But you stars, knowing of our birth, knowing of our fate, who, gliding over the silent world, govern the doubtful accidents of us lower beings with the steady changes of your motions, if something overhangs my poor bridegroom, let it rather fall on mind.
NUR. Why, child, thus assault the unknowing air with your complaints? Rather go to meet your returning husband, and with your hair bound with garlands now lead the general triumph.
AEG. Would this were a time for triumph, as I would wish! There is no hope to be able. The lion is the royal race, the lion killed, my bridegroom.
NUR. Most often a vain and tricksy dream is an evil thing. Those which the gods send are more truthful and not as trifling as these. I would proclaim the man who pays no heed to dreams more prudent.
AEG. Rumor is often an evil, lying thing, yet often is truthful, and so it is with dreams.
NUR. Let rumor report a cub has been killed and you forecast the royal family to be murdered, silly?
AEG. But when their husbands are away, truly loving wives are wont to fear everything that can befall.
NUR. But this “everything that can befall” cannot happen.
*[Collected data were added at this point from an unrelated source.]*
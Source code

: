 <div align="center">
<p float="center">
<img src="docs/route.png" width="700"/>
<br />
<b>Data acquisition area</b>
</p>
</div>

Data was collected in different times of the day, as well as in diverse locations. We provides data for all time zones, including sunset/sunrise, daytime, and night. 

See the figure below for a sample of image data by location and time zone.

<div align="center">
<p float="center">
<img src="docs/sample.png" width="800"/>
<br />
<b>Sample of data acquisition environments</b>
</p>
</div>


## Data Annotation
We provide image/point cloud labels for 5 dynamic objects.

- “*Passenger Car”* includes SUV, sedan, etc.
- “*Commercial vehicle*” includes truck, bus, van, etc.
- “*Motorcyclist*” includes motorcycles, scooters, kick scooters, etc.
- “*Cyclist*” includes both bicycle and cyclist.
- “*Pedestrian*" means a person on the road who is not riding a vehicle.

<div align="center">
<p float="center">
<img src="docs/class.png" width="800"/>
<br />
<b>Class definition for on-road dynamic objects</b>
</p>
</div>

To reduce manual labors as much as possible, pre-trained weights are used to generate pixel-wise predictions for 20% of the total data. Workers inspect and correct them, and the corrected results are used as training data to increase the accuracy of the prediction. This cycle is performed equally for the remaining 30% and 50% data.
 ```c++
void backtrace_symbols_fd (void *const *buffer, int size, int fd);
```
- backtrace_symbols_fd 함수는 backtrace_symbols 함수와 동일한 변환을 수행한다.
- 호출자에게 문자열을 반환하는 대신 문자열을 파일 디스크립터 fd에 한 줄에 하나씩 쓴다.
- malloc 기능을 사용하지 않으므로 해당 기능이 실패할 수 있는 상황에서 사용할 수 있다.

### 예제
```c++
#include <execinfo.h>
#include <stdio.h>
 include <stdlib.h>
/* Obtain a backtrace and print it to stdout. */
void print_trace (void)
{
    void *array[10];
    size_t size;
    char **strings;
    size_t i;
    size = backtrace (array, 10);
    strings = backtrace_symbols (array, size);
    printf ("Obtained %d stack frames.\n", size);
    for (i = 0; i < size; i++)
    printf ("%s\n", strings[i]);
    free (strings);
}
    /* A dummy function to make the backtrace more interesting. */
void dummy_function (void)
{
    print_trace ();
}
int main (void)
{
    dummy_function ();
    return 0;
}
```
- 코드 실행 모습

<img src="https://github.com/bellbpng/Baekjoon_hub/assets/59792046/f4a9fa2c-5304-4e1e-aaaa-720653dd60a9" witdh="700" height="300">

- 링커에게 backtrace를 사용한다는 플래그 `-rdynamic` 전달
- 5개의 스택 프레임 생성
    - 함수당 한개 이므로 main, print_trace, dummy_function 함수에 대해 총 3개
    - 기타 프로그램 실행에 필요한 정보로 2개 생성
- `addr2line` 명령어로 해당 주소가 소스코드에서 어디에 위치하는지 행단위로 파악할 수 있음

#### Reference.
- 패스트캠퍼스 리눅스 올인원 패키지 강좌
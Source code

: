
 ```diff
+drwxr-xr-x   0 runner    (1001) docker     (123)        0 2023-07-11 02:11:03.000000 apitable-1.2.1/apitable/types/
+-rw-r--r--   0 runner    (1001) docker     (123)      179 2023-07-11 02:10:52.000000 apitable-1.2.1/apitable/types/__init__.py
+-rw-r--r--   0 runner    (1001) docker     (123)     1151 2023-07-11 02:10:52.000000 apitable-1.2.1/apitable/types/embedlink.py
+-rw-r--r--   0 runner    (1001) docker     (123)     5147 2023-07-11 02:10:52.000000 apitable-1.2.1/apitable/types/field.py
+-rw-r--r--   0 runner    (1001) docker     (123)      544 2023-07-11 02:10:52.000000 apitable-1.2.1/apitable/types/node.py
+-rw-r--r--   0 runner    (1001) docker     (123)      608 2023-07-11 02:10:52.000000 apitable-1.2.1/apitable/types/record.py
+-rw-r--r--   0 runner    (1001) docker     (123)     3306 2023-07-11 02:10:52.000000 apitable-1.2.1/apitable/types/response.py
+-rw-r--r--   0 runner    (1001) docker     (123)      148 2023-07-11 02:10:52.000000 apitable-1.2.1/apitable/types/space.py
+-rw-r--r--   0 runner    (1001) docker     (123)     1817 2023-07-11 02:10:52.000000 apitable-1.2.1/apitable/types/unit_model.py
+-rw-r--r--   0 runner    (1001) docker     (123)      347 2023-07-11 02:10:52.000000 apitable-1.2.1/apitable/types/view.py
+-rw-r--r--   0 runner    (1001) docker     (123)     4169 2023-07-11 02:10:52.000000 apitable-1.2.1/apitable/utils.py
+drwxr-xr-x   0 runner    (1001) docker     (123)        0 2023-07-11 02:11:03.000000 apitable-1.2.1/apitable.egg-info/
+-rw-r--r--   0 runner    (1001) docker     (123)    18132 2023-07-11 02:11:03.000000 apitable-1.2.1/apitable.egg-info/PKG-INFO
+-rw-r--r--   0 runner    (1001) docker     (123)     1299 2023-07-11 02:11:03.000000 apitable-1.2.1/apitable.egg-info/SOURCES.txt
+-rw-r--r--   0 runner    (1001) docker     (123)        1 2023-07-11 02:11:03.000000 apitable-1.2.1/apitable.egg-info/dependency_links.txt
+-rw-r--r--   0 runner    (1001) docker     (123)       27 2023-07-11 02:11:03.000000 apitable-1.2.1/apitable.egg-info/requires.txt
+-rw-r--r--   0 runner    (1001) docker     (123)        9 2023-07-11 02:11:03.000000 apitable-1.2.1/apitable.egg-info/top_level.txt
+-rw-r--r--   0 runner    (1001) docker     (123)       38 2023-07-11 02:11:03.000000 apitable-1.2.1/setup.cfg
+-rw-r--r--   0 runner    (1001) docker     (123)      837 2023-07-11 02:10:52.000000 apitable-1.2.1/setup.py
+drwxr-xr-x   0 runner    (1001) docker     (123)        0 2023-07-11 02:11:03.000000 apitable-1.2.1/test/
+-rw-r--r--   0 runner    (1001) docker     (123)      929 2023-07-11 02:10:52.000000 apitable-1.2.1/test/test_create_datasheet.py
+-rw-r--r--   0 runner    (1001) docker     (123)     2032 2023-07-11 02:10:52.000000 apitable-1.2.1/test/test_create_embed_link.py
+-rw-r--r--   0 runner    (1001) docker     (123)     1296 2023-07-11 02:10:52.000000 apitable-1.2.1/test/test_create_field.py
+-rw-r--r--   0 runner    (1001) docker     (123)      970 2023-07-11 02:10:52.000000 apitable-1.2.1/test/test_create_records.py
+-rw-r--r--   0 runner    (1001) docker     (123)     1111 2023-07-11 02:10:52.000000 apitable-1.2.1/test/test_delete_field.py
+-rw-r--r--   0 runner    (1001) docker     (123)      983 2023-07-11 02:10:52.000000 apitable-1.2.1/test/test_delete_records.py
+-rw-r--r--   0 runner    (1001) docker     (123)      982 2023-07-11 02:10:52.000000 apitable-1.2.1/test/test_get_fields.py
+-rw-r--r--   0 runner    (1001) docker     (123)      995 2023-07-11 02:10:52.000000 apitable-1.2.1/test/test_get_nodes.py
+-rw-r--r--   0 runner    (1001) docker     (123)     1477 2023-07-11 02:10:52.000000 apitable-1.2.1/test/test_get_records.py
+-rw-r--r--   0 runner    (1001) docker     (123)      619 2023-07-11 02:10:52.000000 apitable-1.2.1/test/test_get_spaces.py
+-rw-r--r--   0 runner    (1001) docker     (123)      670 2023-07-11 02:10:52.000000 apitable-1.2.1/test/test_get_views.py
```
Or think you it a crime to hope, because you now see that fear is a vain, empty, foolish, useless thing?
AEG. The thing that cannot be can also be. So is it a wrong to feel panic? Is this not better than to cherish blind, doubtful vague hope?
NUR. Since your sick mind holds doubtful dangers to be real, I shall try another way. I fancy you believe the gods cannot be resisted.
AEG. She to him this belief is denied denies herself to be pious.
NUR. Thus the person who remembers that sorrows come from the gods remembers to endure them with a calm mind.
AEG. What you say is true, nurse.
NUR. Come then, if your husband were dead, to you imagine he would be brought back by your weeping? He who bears with unbalanced mind the sorrows that come, gives birth to sorrows of the mind, and yet he suffers them.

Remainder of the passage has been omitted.